__Stored items__
* * * * *
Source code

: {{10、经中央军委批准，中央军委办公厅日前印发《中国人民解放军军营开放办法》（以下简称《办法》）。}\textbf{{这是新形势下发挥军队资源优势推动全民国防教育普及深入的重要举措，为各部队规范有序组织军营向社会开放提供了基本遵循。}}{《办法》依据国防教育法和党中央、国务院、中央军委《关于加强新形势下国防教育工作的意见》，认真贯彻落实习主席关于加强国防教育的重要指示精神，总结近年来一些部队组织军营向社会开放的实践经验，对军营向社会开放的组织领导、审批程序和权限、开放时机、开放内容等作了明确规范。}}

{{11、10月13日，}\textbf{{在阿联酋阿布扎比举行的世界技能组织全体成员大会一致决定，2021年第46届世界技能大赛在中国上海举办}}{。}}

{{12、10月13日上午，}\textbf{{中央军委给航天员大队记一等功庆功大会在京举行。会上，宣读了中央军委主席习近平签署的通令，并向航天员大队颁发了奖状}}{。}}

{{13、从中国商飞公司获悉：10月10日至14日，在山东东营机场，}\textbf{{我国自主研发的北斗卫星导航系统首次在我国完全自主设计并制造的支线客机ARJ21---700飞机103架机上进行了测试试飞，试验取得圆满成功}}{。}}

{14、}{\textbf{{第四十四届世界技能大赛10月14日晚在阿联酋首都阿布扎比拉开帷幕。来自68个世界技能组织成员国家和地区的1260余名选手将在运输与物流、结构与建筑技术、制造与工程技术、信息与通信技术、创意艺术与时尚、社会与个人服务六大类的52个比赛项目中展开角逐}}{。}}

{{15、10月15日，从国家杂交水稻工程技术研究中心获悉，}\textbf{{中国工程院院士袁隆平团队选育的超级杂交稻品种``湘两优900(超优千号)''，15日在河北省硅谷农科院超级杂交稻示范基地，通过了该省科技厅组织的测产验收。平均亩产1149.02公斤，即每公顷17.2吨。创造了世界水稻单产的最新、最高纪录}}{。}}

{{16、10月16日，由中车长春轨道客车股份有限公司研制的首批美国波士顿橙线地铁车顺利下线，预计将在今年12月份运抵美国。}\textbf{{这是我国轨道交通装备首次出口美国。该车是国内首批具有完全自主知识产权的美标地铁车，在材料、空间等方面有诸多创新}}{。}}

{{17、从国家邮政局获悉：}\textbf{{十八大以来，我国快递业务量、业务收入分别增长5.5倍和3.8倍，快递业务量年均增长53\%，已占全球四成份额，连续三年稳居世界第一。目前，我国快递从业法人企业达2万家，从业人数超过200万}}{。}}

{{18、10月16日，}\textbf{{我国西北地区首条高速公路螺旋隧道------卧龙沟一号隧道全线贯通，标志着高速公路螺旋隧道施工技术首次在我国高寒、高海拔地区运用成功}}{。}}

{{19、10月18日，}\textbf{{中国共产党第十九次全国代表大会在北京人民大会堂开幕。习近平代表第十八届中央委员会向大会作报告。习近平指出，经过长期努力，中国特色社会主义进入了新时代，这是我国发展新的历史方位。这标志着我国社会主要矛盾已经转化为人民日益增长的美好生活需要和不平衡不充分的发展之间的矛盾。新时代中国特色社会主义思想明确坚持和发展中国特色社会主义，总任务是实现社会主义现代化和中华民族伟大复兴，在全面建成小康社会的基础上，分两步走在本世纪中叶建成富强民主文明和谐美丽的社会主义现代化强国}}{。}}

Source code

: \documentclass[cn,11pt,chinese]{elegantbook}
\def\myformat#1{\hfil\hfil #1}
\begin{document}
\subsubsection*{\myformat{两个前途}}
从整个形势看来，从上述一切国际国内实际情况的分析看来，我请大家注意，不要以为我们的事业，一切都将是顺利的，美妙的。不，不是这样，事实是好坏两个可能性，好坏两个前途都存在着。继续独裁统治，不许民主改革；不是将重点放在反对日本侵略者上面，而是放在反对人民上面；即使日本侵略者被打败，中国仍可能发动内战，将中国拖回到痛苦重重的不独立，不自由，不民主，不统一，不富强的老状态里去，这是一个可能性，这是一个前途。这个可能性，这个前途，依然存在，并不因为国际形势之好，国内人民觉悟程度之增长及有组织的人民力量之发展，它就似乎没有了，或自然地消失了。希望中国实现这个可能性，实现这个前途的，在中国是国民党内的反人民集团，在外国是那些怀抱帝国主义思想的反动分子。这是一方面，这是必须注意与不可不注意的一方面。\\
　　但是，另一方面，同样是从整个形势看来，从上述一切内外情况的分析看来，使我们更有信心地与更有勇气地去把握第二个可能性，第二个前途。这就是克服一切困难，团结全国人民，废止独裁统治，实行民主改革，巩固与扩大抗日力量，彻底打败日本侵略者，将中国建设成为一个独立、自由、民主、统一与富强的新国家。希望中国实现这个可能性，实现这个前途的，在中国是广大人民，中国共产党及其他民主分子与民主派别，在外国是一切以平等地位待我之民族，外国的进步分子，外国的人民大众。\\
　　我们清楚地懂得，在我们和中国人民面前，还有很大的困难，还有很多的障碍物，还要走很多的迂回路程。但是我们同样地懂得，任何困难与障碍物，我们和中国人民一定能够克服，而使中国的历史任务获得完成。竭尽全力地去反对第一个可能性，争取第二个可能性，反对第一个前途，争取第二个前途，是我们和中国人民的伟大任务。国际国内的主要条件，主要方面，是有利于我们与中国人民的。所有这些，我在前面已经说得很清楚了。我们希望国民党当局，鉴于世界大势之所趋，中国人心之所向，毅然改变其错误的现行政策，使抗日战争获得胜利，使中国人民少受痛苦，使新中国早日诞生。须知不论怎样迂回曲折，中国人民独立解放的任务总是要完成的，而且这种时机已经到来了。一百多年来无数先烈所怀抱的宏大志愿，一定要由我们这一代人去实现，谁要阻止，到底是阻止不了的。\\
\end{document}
* * * * *
__REQUIRED WORK__
Write out each record exactly, without addition or omission.

__WRITTEN RESPONSE__
Source code

: {{10、经中央军委批准，中央军委办公厅日前印发《中国人民解放军军营开放办法》（以下简称《办法》）。}\textbf{{这是新形势下发挥军队资源优势推动全民国防教育普及深入的重要举措，为各部队规范有序组织军营向社会开放提供了基本遵循。}}{《办法》依据国防教育法和党中央、国务院、中央军委《关于加强新形势下国防教育工作的意见》，认真贯彻落实习主席关于加强国防教育的重要指示精神，总结近年来一些部队组织军营向社会开放的实践经验，对军营向社会开放的组织领导、审批程序和权限、开放时机、开放内容等作了明确规范。}}

{{11、10月13日，}\textbf{{在阿联酋阿布扎比举行的世界技能组织全体成员大会一致决定，2021年第46届世界技能大赛在中国上海举办}}{。}}

{{12、10月13日上午，}\textbf{{中央军委给航天员大队记一等功庆功大会在京举行。会上，宣读了中央军委主席习近平签署的通令，并向航天员大队颁发了奖状}}{。}}

{{13、从中国商飞公司获悉：10月10日至14日，在山东东营机场，}\textbf{{我国自主研发的北斗卫星导航系统首次在我国完全自主设计并制造的支线客机ARJ21---700飞机103架机上进行了测试试飞，试验取得圆满成功}}{。}}

{14、}{\textbf{{第四十四届世界技能大赛10月14日晚在阿联酋首都阿布扎比拉开帷幕。来自68个世界技能组织成员国家和地区的1260余名选手将在运输与物流、结构与建筑技术、制造与工程技术、信息与通信技术、创意艺术与时尚、社会与个人服务六大类的52个比赛项目中展开角逐}}{。}}

{{15、10月15日，从国家杂交水稻工程技术研究中心获悉，}\textbf{{中国工程院院士袁隆平团队选育的超级杂交稻品种``湘两优900(超优千号)''，15日在河北省硅谷农科院超级杂交稻示范基地，通过了该省科技厅组织的测产验收。平均亩产1149.02公斤，即每公顷17.2吨。创造了世界水稻单产的最新、最高纪录}}{。}}

{{16、10月16日，由中车长春轨道客车股份有限公司研制的首批美国波士顿橙线地铁车顺利下线，预计将在今年12月份运抵美国。}\textbf{{这是我国轨道交通装备首次出口美国。该车是国内首批具有完全自主知识产权的美标地铁车，在材料、空间等方面有诸多创新}}{。}}

{{17、从国家邮政局获悉：}\textbf{{十八大以来，我国快递业务量、业务收入分别增长5.5倍和3.8倍，快递业务量年均增长53\%，已占全球四成份额，连续三年稳居世界第一。目前，我国快递从业法人企业达2万家，从业人数超过200万}}{。}}

{{18、10月16日，}\textbf{{我国西北地区首条高速公路螺旋隧道------卧龙沟一号隧道全线贯通，标志着高速公路螺旋隧道施工技术首次在我国高寒、高海拔地区运用成功}}{。}}

{{19、10月18日，}\textbf{{中国共产党第十九次全国代表大会在北京人民大会堂开幕。习近平代表第十八届中央委员会向大会作报告。习近平指出，经过长期努力，中国特色社会主义进入了新时代，这是我国发展新的历史方位。这标志着我国社会主要矛盾已经转化为人民日益增长的美好生活需要和不平衡不充分的发展之间的矛盾。新时代中国特色社会主义思想明确坚持和发展中国特色社会主义，总任务是实现社会主义现代化和中华民族伟大复兴，在全面建成小康社会的基础上，分两步走在本世纪中叶建成富强民主文明和谐美丽的社会主义现代化强国}}{。}}

Source code

: \documentclass[cn,11pt,chinese]{elegantbook}
\def\myformat#1{\hfil\hfil #1}
\begin{document}
\subsubsection*{\myformat{两个前途}}
从整个形势看来，从上述一切国际国内实际情况的分析看来，我请大家注意，不要以为我们的事业，一切都将是顺利的，美妙的。不，不是这样，事实是好坏两个可能性，好坏两个前途都存在着。继续独裁统治，不许民主改革；不是将重点放在反对日本侵略者上面，而是放在反对人民上面；即使日本侵略者被打败，中国仍可能发动内战，将中国拖回到痛苦重重的不独立，不自由，不民主，不统一，不富强的老状态里去，这是一个可能性，这是一个前途。这个可能性，这个前途，依然存在，并不因为国际形势之好，国内人民觉悟程度之增长及有组织的人民力量之发展，它就似乎没有了，或自然地消失了。希望中国实现这个可能性，实现这个前途的，在中国是国民党内的反人民集团，在外国是那些怀抱帝国主义思想的反动分子。这是一方面，这是必须注意与不可不注意的一方面。\\
　　但是，另一方面，同样是从整个形势看来，从上述一切内外情况的分析看来，使我们更有信心地与更有勇气地去把握第二个可能性，第二个前途。这就是克服一切困难，团结全国人民，废止独裁统治，实行民主改革，巩固与扩大抗日力量，彻底打败日本侵略者，将中国建设成为一个独立、自由、民主、统一与富强的新国家。希望中国实现这个可能性，实现这个前途的，在中国是广大人民，中国共产党及其他民主分子与民主派别，在外国是一切以平等地位待我之民族，外国的进步分子，外国的人民大众。\\
　　我们清楚地懂得，在我们和中国人民面前，还有很大的困难，还有很多的障碍物，还要走很多的迂回路程。但是我们同样地懂得，任何困难与障碍物，我们和中国人民一定能够克服，而使中国的历史任务获得完成。竭尽全力地去反对第一个可能性，争取第二个可能性，反对第一个前途，争取第二个前途，是我们和中国人民的伟大任务。国际国内的主要条件，主要方面，是有利于我们与中国人民的。所有这些，我在前面已经说得很清楚了。我们希望国民党当局，鉴于世界大势之所趋，中国人心之所向，毅然改变其错误的现行政策，使抗日战争获得胜利，使中国人民少受痛苦，使新中国早日诞生。须知不论怎样迂回曲折，中国人民独立解放的任务总是要完成的，而且这种时机已经到来了。一百多年来无数先烈所怀抱的宏大志愿，一定要由我们这一代人去实现，谁要阻止，到底是阻止不了的。\\
\end{document}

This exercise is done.